Let the redeemed of the Lord say so, says the psalmist. There
must be a full chorus. All of God's people, out of the experience of salvation
by grace, are called to praise and to thank the Lord. There are none who are
excluded. There is no silent member in God's chorus. There is no soloist (not
just one who shouts forth in praise). You must not say, "Well, for me today
it is only despair and I have nothing to thank God about." You must not say
that.
Let all the people of God say so. Say what? That God is to be
praised and God is to be thanked. Perhaps death surrounds your family at this
time of the holiday. Perhaps problems and burdens come upon you in your own
personal life.

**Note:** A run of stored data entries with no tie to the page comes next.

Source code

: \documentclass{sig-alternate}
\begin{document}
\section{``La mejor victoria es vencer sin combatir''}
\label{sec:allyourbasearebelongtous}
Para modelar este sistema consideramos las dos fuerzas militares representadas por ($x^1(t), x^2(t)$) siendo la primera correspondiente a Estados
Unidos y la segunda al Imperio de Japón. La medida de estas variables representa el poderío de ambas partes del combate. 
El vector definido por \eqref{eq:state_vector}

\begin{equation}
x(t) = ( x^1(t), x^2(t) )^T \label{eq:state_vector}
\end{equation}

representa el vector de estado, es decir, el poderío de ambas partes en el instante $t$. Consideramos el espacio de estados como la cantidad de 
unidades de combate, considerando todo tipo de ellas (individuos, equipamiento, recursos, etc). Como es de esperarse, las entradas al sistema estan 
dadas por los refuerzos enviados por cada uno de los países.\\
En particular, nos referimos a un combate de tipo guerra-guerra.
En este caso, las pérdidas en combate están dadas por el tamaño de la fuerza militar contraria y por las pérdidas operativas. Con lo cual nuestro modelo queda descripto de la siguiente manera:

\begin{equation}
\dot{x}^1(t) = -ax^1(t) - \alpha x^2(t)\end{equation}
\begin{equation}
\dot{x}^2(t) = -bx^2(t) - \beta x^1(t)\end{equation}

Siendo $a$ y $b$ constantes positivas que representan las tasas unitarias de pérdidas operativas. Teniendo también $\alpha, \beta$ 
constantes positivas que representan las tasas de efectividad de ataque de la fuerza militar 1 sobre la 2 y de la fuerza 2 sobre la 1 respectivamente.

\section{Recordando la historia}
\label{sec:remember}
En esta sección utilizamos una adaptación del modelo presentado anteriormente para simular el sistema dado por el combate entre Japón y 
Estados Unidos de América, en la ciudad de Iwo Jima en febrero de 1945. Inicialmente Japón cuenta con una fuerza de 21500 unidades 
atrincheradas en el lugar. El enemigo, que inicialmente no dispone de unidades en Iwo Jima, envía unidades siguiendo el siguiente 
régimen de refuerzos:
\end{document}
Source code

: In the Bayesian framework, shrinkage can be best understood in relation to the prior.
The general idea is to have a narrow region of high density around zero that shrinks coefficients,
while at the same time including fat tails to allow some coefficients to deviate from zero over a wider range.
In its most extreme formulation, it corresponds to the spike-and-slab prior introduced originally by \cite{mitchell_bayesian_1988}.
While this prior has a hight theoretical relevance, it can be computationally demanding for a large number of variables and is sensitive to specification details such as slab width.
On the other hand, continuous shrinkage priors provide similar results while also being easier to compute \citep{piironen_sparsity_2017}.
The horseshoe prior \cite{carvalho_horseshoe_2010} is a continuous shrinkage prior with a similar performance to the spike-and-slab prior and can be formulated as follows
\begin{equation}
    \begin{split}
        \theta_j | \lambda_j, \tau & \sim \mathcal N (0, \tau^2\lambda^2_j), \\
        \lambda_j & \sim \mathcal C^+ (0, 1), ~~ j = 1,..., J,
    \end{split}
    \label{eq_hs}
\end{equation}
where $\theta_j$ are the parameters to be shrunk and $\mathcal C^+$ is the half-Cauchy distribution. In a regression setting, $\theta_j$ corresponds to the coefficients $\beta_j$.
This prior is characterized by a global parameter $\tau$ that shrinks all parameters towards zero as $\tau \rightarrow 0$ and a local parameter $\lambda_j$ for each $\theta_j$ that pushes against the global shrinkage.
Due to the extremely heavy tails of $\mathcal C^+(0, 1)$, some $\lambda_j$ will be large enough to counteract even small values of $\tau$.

Perhaps there are sins, grievous sins, against which you struggle.
You say, "How shall I sing?" Child of God, walking in humility before God,
confessing your sins, to you the song of praise and thanksgiving belongs.
It belongs to you today as much as to one who leaps in joy because God's way
leads him in happiness. In the light of God's goodness and saving wonder,
all the people of God must unite in praise and thanksgiving to God our Father.
You, as a father or a mother, as a wife or a husband; you as
a boy or girl, a child, an adult, a single or a married person; whether you
have many children or are childless; whether you are old or young - do you
know His goodness? Do you know His wonderful works to the children of men?
Then praise is your duty! Your blessed and enjoyable task is to praise and
thank the Lord, to thank Him for peace and rest in Christ Jesus, to thank
Him for a spiritual city to dwell in, to thank Him that the bondage of sin
has been broken and He has created in you new and holy desires, to thank Him
for the knowledge of all He has done, to thank Him that He directs by His
sovereign will each and every event in your life to lead to final glory, and
to thank Him for the glorious salvation that is in Christ Jesus.
We must praise and thank Him. Do you? Is there in you this grace
of God, a compelling desire to praise and thank the Lord? Oh, I know
that our sin and our dullness does so much to muffle this. But is it
there? Oh, I must praise and thank the Lord for His goodness and wonderful
work, whatever the circumstances and conditions of my life. I must do
so because of redemption. Then my heart, when I look upon that gracious
redemption, cannot be silent. I must return and glorify God.
Whosoever is wise will observe these things. They shall understand
the lovingkindness of the Lord. The angels understood it. The host of heaven
understood it. Praise and thanksgiving is heard in God's courts day and night.
Why should we be excluded now? Why should not we be silent who are the recipients
of all of God's goodness and wonderful works? Must not we also join the chorus?
Must we not also mingle our voices with those who sing the song of Moses and
the Lamb?
Now thank we all our God!
Let us pray.
Father, we thank Thee for Thy word. Thou knowest, O Lord, that
our hearts so often drag. Rather than praise we would murmur. Rather
than thank we would complain. Lead us, O Lord, to see the lovingkindness
in Christ Jesus our Lord, the wonderful works of our deliverance in
order that we might be taught the song of praise and thanksgiving. Amen.